Il faut que je reprenne les choses dans le bon ordre, parce que sinon je vais me mélanger, et déjà que dans ma tête tout n’est pas très clair, alors autant éviter de tout désorganiser un peu plus. Je suis née dans le Pôle Nord, de deux commerçants et pêcheurs. J’étais fille unique, mais ça suffisait déjà bien à mes parents parce que j’ai commencé à être difficile à gérer dès mon plus jeune âge. Je ne suis pas turbulente, non certainement pas. J’obéis lorsqu’on me demande quelque chose, je suis calme, je ne fais pas volontairement de bêtises… Qu’est ce qui cloche chez moi ? C’est justement ce « pas volontairement » dit un peu plus tôt… Je suis maladroite. Déjà, ça, ce n’est pas évident à gérer. Une petite fille qui ne fait pas trois pas sans tomber ou trébucher, ou faire tomber quelque chose, je ne vous explique pas la galère. Alors en plus, si vous faites en sorte que cette catastrophe ambulante est une maître de l’eau, vous comprendez que le hasard a un certain sens de l’humour. Voilà. Je suis donc maladroite, mais maître de l’eau. Heureusement, mon calme, ma patience, et mon côté un peu (beaucoup ?) dans la Lune colle assez bien avec cette maîtrise, toujours d’après mes parents. Mais ils ne me le diront plus.
Venons-en au présent. Je suis une Maître de l’Eau. Bien. Et je suis au beau milieu du Royaume de la Terre. Problème. Mon père était un commerçant, un pêcheur qui venait vendre ses poissons par ici, entre autres. Il y a deux ans, je l’ai accompagné pour la première fois, parce que j’étais une guérisseuse, du fait de ma maîtrise, et que je pouvais aider s’il y avait un problème. J’étais devenue une grande fille, aussi. Et donc, lorsque mes parents ne sont pas sortis vivants de cet effondrement de séracs le mois dernier, j’ai tout de suite pensé à venir ici, parce que j’entendais encore la voix de mon père me montrer un magasin et me dire de sa voir grave « Tu vois, Marelle, ici, il y a quelqu’un de ta famille.
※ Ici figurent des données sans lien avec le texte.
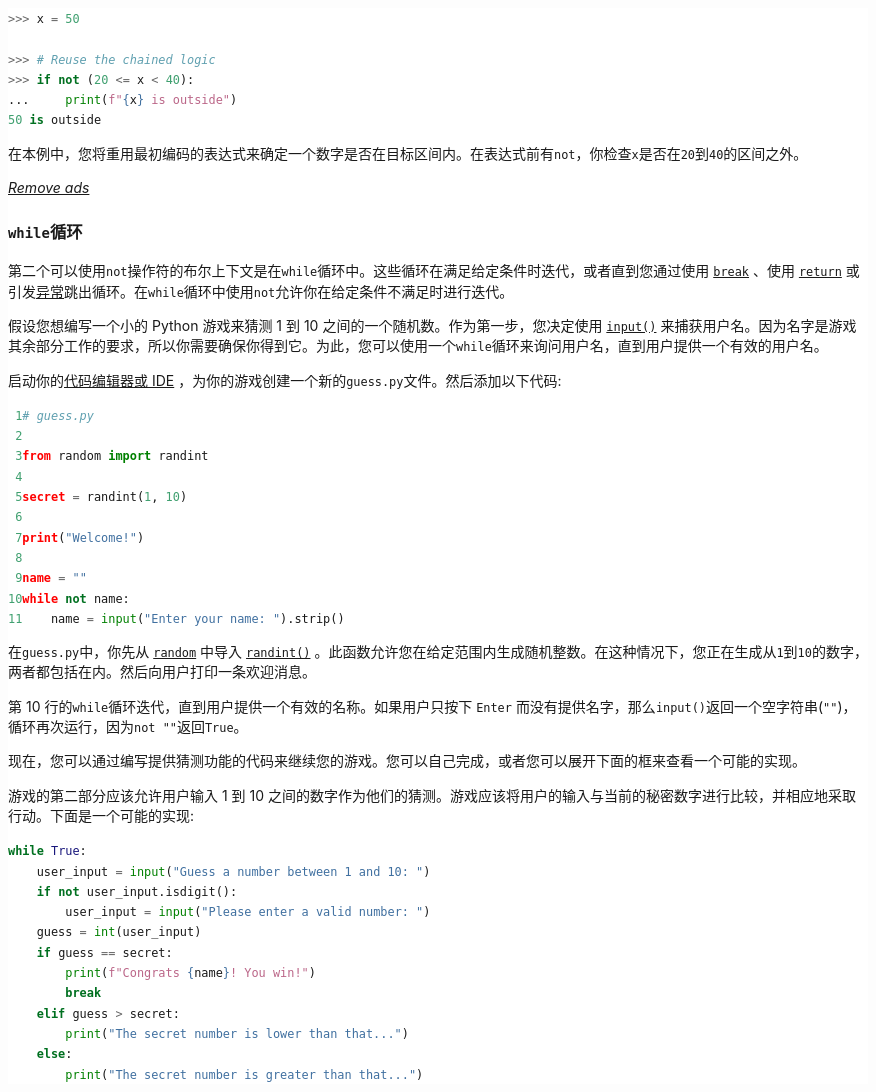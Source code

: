 >>>

```py
>>> x = 50

>>> # Reuse the chained logic
>>> if not (20 <= x < 40):
...     print(f"{x} is outside")
50 is outside
```

在本例中，您将重用最初编码的表达式来确定一个数字是否在目标区间内。在表达式前有`not`，你检查`x`是否在`20`到`40`的区间之外。

[*Remove ads*](/account/join/)

### `while`循环

第二个可以使用`not`操作符的布尔上下文是在`while`循环中。这些循环在满足给定条件时迭代，或者直到您通过使用 [`break`](https://realpython.com/python-keywords/#iteration-keywords-for-while-break-continue-else) 、使用 [`return`](https://realpython.com/python-return-statement/) 或引发[异常](https://realpython.com/python-exceptions/)跳出循环。在`while`循环中使用`not`允许你在给定条件不满足时进行迭代。

假设您想编写一个小的 Python 游戏来猜测 1 到 10 之间的一个随机数。作为第一步，您决定使用 [`input()`](https://docs.python.org/3/library/functions.html#input) 来捕获用户名。因为名字是游戏其余部分工作的要求，所以你需要确保你得到它。为此，您可以使用一个`while`循环来询问用户名，直到用户提供一个有效的用户名。

启动你的[代码编辑器或 IDE](https://realpython.com/python-ides-code-editors-guide/) ，为你的游戏创建一个新的`guess.py`文件。然后添加以下代码:

```py
 1# guess.py
 2
 3from random import randint
 4
 5secret = randint(1, 10)
 6
 7print("Welcome!")
 8
 9name = ""
10while not name:
11    name = input("Enter your name: ").strip()
```

在`guess.py`中，你先从 [`random`](https://realpython.com/python-random/) 中导入 [`randint()`](https://docs.python.org/3/library/random.html#random.randint) 。此函数允许您在给定范围内生成随机整数。在这种情况下，您正在生成从`1`到`10`的数字，两者都包括在内。然后向用户打印一条欢迎消息。

第 10 行的`while`循环迭代，直到用户提供一个有效的名称。如果用户只按下 `Enter` 而没有提供名字，那么`input()`返回一个空字符串(`""`)，循环再次运行，因为`not ""`返回`True`。

现在，您可以通过编写提供猜测功能的代码来继续您的游戏。您可以自己完成，或者您可以展开下面的框来查看一个可能的实现。



游戏的第二部分应该允许用户输入 1 到 10 之间的数字作为他们的猜测。游戏应该将用户的输入与当前的秘密数字进行比较，并相应地采取行动。下面是一个可能的实现:

```py
while True:
    user_input = input("Guess a number between 1 and 10: ")
    if not user_input.isdigit():
        user_input = input("Please enter a valid number: ")
    guess = int(user_input)
    if guess == secret:
        print(f"Congrats {name}! You win!")
        break
    elif guess > secret:
        print("The secret number is lower than that...")
    else:
        print("The secret number is greater than that...")
```
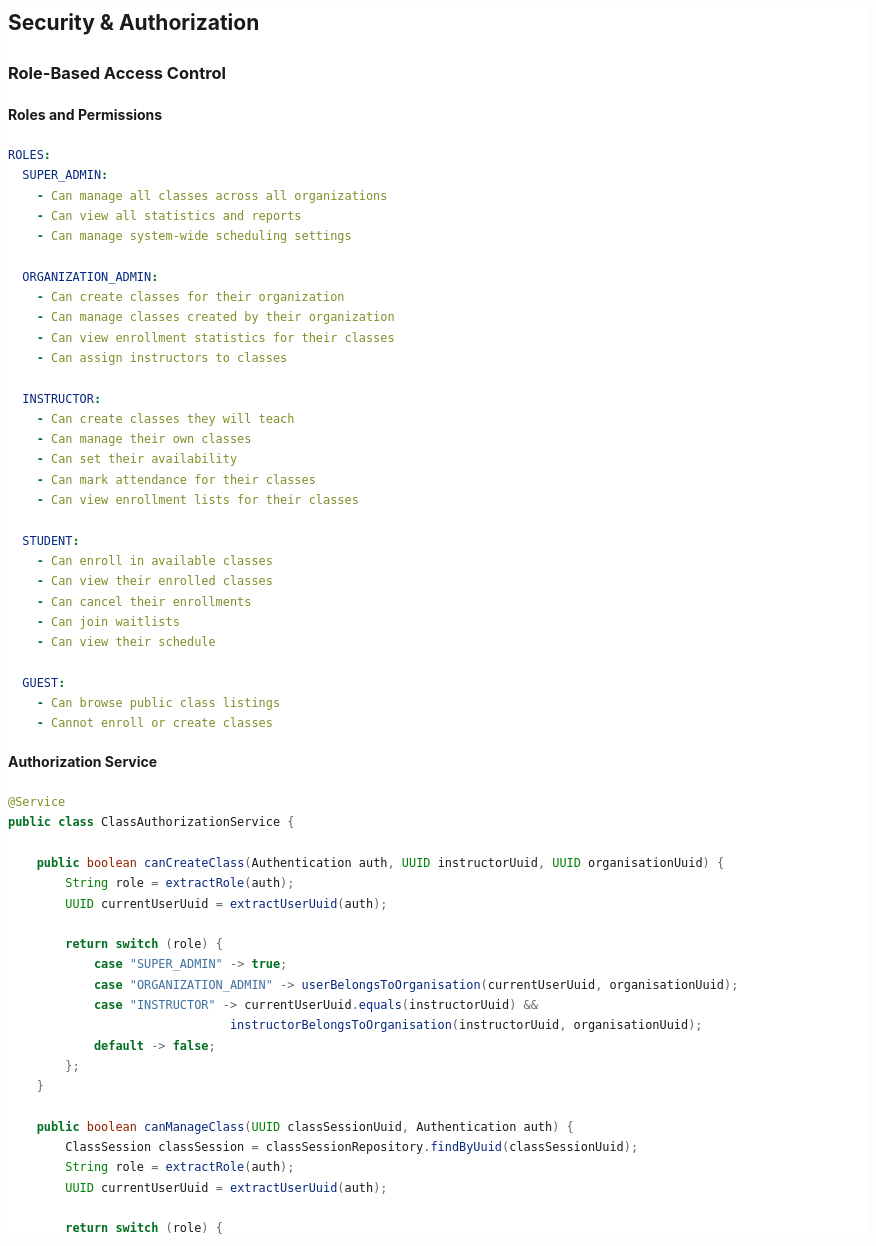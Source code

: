 ## Security & Authorization

### Role-Based Access Control

#### Roles and Permissions
```yaml
ROLES:
  SUPER_ADMIN:
    - Can manage all classes across all organizations
    - Can view all statistics and reports
    - Can manage system-wide scheduling settings
    
  ORGANIZATION_ADMIN:
    - Can create classes for their organization
    - Can manage classes created by their organization
    - Can view enrollment statistics for their classes
    - Can assign instructors to classes
    
  INSTRUCTOR:
    - Can create classes they will teach
    - Can manage their own classes
    - Can set their availability
    - Can mark attendance for their classes
    - Can view enrollment lists for their classes
    
  STUDENT:
    - Can enroll in available classes
    - Can view their enrolled classes
    - Can cancel their enrollments
    - Can join waitlists
    - Can view their schedule
    
  GUEST:
    - Can browse public class listings
    - Cannot enroll or create classes
```

#### Authorization Service
```java
@Service
public class ClassAuthorizationService {
    
    public boolean canCreateClass(Authentication auth, UUID instructorUuid, UUID organisationUuid) {
        String role = extractRole(auth);
        UUID currentUserUuid = extractUserUuid(auth);
        
        return switch (role) {
            case "SUPER_ADMIN" -> true;
            case "ORGANIZATION_ADMIN" -> userBelongsToOrganisation(currentUserUuid, organisationUuid);
            case "INSTRUCTOR" -> currentUserUuid.equals(instructorUuid) && 
                               instructorBelongsToOrganisation(instructorUuid, organisationUuid);
            default -> false;
        };
    }
    
    public boolean canManageClass(UUID classSessionUuid, Authentication auth) {
        ClassSession classSession = classSessionRepository.findByUuid(classSessionUuid);
        String role = extractRole(auth);
        UUID currentUserUuid = extractUserUuid(auth);
        
        return switch (role) {
```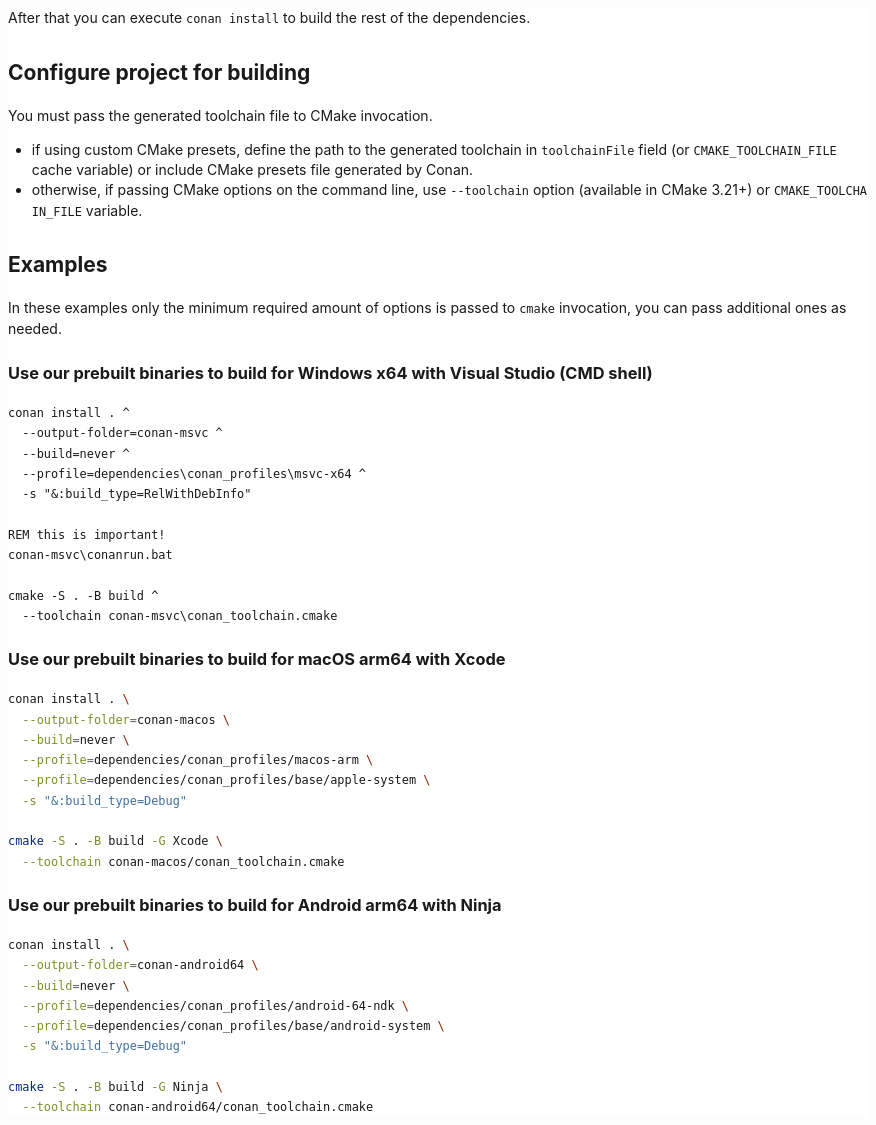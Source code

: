 After that you can execute `conan install` to build the rest of the dependencies.

## Configure project for building

You must pass the generated toolchain file to CMake invocation.

- if using custom CMake presets, define the path to the generated toolchain in `toolchainFile` field (or `CMAKE_TOOLCHAIN_FILE` cache variable) or include CMake presets file generated by Conan.
- otherwise, if passing CMake options on the command line, use `--toolchain` option (available in CMake 3.21+) or `CMAKE_TOOLCHAIN_FILE` variable.

## Examples

In these examples only the minimum required amount of options is passed to `cmake` invocation, you can pass additional ones as needed.

### Use our prebuilt binaries to build for Windows x64 with Visual Studio (CMD shell)

```batchfile
conan install . ^
  --output-folder=conan-msvc ^
  --build=never ^
  --profile=dependencies\conan_profiles\msvc-x64 ^
  -s "&:build_type=RelWithDebInfo"

REM this is important!
conan-msvc\conanrun.bat

cmake -S . -B build ^
  --toolchain conan-msvc\conan_toolchain.cmake
```

### Use our prebuilt binaries to build for macOS arm64 with Xcode

```sh
conan install . \
  --output-folder=conan-macos \
  --build=never \
  --profile=dependencies/conan_profiles/macos-arm \
  --profile=dependencies/conan_profiles/base/apple-system \
  -s "&:build_type=Debug"

cmake -S . -B build -G Xcode \
  --toolchain conan-macos/conan_toolchain.cmake
```

### Use our prebuilt binaries to build for Android arm64 with Ninja

```sh
conan install . \
  --output-folder=conan-android64 \
  --build=never \
  --profile=dependencies/conan_profiles/android-64-ndk \
  --profile=dependencies/conan_profiles/base/android-system \
  -s "&:build_type=Debug"

cmake -S . -B build -G Ninja \
  --toolchain conan-android64/conan_toolchain.cmake
```
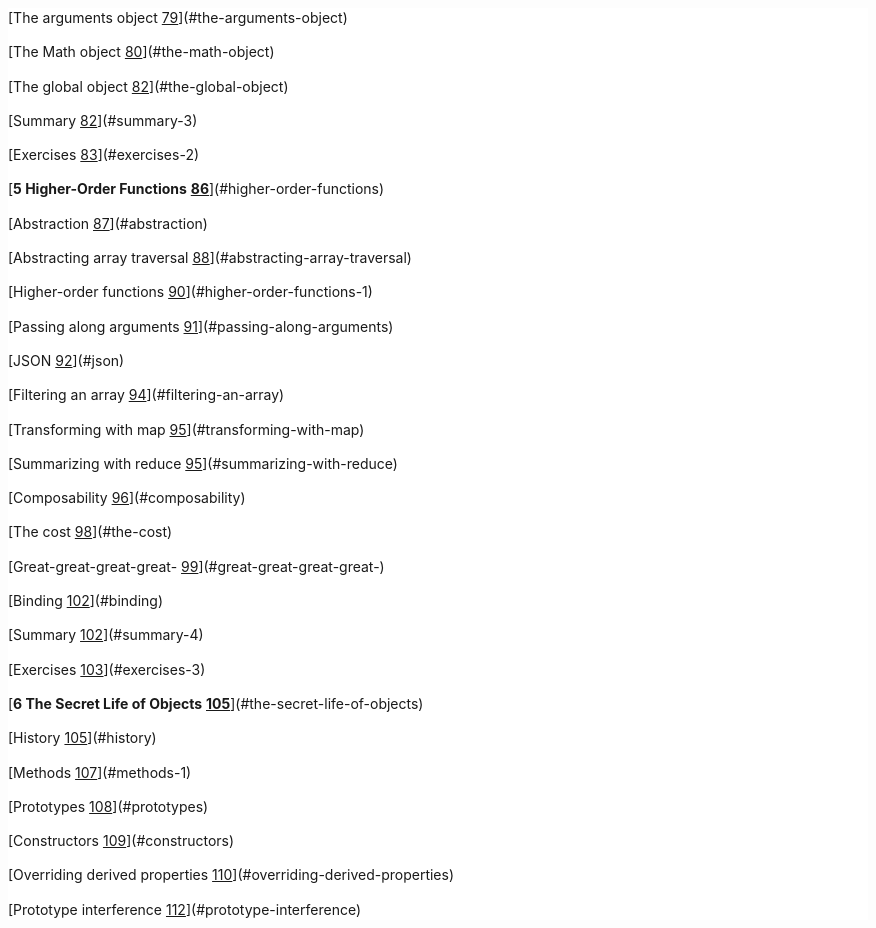 [The arguments object
[79](#the-arguments-object)](#the-arguments-object)

[The Math object [80](#the-math-object)](#the-math-object)

[The global object [82](#the-global-object)](#the-global-object)

[Summary [82](#summary-3)](#summary-3)

[Exercises [83](#exercises-2)](#exercises-2)

[**5 Higher-Order Functions**
[**86**](#higher-order-functions)](#higher-order-functions)

[Abstraction [87](#abstraction)](#abstraction)

[Abstracting array traversal
[88](#abstracting-array-traversal)](#abstracting-array-traversal)

[Higher-order functions
[90](#higher-order-functions-1)](#higher-order-functions-1)

[Passing along arguments
[91](#passing-along-arguments)](#passing-along-arguments)

[JSON [92](#json)](#json)

[Filtering an array [94](#filtering-an-array)](#filtering-an-array)

[Transforming with map
[95](#transforming-with-map)](#transforming-with-map)

[Summarizing with reduce
[95](#summarizing-with-reduce)](#summarizing-with-reduce)

[Composability [96](#composability)](#composability)

[The cost [98](#the-cost)](#the-cost)

[Great-great-great-great-
[99](#great-great-great-great-)](#great-great-great-great-)

[Binding [102](#binding)](#binding)

[Summary [102](#summary-4)](#summary-4)

[Exercises [103](#exercises-3)](#exercises-3)

[**6 The Secret Life of Objects**
[**105**](#the-secret-life-of-objects)](#the-secret-life-of-objects)

[History [105](#history)](#history)

[Methods [107](#methods-1)](#methods-1)

[Prototypes [108](#prototypes)](#prototypes)

[Constructors [109](#constructors)](#constructors)

[Overriding derived properties
[110](#overriding-derived-properties)](#overriding-derived-properties)

[Prototype interference
[112](#prototype-interference)](#prototype-interference)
Si tu te perds en ville, je pense qu’il t’accueillera sans souci. C’est le fils du cousin du neveu de ta grande tante maternelle. » Il faut préciser que la famille, pour Papa, c’était très important. Et donc. Le sérac s’est effondré, il a glissé, et je n’ai pas eu le temps de demander à la glace d’épargner mes parents. Je me suis seulement épargnée moi. Et je ne pouvais plus rester au Pôle Nord. Je me sens trop coupable de ce qui m’est arrivé, je ne pouvais pas… ça ne se faisait pas. Alors j’ai repensé à cet endroit, à ce Roxis, à ce Rossink, son père, à ce cousin du beau frère de la nièce de… j’ai oublié la position de cette famille de la Terre dans mon arbre généalogique.
Voilà. C’est pour ça que je suis ici, avec un petit baluchon qui ne comporte que quelques objets qui me sont chers, quelques babioles, quelques pièces. Mon héritage, je l’ai laissé au Pôle, parce que je ne me sentais pas le droit de l’avoir. Je n’ai quelques habits, je n’ai que quelques affaires, et dès que l’occasion s’est présentée, j’ai faussé compagnie aux autres membres de la Tribu de l’Eau en leurs disant de ne pas s’inquiéter et de ne pas me chercher.
« Excusez moi… est ce que vous connaissez un dénommé Roxis ? »
« Roxis… hum… ça me dit quelque chose, allez donc voir dans la deuxième rue, à droite. Il y a un salon de thé, il me semble que l’un des serveurs s’appelle Roxis. »
« Merci ! »
J’espère qu’il voudra de moi. J’espère que c’est lui. J’espère… beaucoup de choses.